Photo by Angela Wilhelm

September 13. 2022

The February arrest of three North Buncombe High School football players connected to a locker room hazing incident provided coaches across Western North Carolina the chance to reiterate their anti-hazing policies with their teams, reminding the teenagers in their care the potentially severe consequences hazing can carry.

All charges against the lone adult in the case were dropped last month, after the 19-year-old former running back on the team “provided a video statement for use by Buncombe County School Administration” to help prevent hazing within athletic departments.

But as the North Buncombe case showed, preventing hazing requires more than just having a policy. While the exact strategies vary, coaches say they all rely on levels of trust and camaraderie that go beyond the locker room.

“Thankfully, we haven’t had an issue with that. But it doesn’t mean it can’t happen,” Mountain Heritage coach Joey Robinson said. “[We] coaches are sitting on a time bomb all the time, unless you take a chair and set it in the locker room all the time.”

Many current coaches played high school or college football at a time when organizations’ attitudes toward hazing weren’t set in stone, or even guaranteed to be negative.

But any ambiguity around school, district or team policies was removed long ago.

“It’s unacceptable, 100 percent,” Roberson coach J.D. Dinwiddie said. “Those days are long gone.”

Still, actually preventing hazing is a complex task.

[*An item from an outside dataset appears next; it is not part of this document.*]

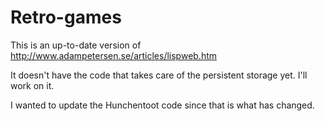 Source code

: # Retro-games

This is an up-to-date version of http://www.adampetersen.se/articles/lispweb.htm 

It doesn't have the code that takes care of the persistent storage yet.  I'll work on it.

I wanted to update the Hunchentoot code since that is what has changed.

Dinwiddie said combining the varsity and junior varsity teams in one weight training class has helped avoid any schisms within his program. McDowell coach Darrell Brewer said keeping the two groups in separate locker rooms can be more harmonious for everybody involved. Madison coach Jamie Extine keeps a senior-only locker room, but a couple of seniors rotate into the underclassmen locker room weekly to act as monitors.

“I think [hazing is] one of those things that pops up randomly,” Extine said. “You just have to inform your kids of, ‘Would you want to be treated like that?’ And 100 percent of them will say no.”

Reynolds coach Shane Laws, though, knows his players won’t always be forthcoming about potential problems.

Limiting the amount of time players have together without a coach nearby goes a long way, but some moments without supervision are unavoidable. Finding out about any misbehavior relies on communication and trust.

“All you can do is try to have a relationship where, if something crazy’s going on, they tell you,” Laws said. “[For parents], if your child comes home and something doesn’t sound right, make sure we know about it. … We want them to reach out and talk to us.”

David Hines was hired at North Buncombe in January, only having been at the school for a few weeks at the time of the arrests, which were for incidents that occurred last fall.

Finding out about events that happened before he arrived didn’t change his strategy but re-emphasized the importance of the approach he’d already planned to bring to the job.

“My No. 1 goal, outside of wanting to win ballgames, is I want to help turn these young men into productive members of society,” Hines said. “I want them to be good dads, good husbands, strong workers, good citizens.”

A focus on those big-picture goals is common among football coaches, and the work toward those missions doesn’t necessarily happen between the white lines. As difficult as it is for coaches to control the 11 players on the field, ensuring all of the kids in the program are making good choices is even more of a challenge.

But with the right attitude, attentiveness and messaging, avoiding hazing is possible.

“Whether it was football, locker rooms, school, it doesn’t matter, there’s an expectation of how they act,” Hines said. “Expectations are there for a reason, and I feel that the kids have risen to my expectations.”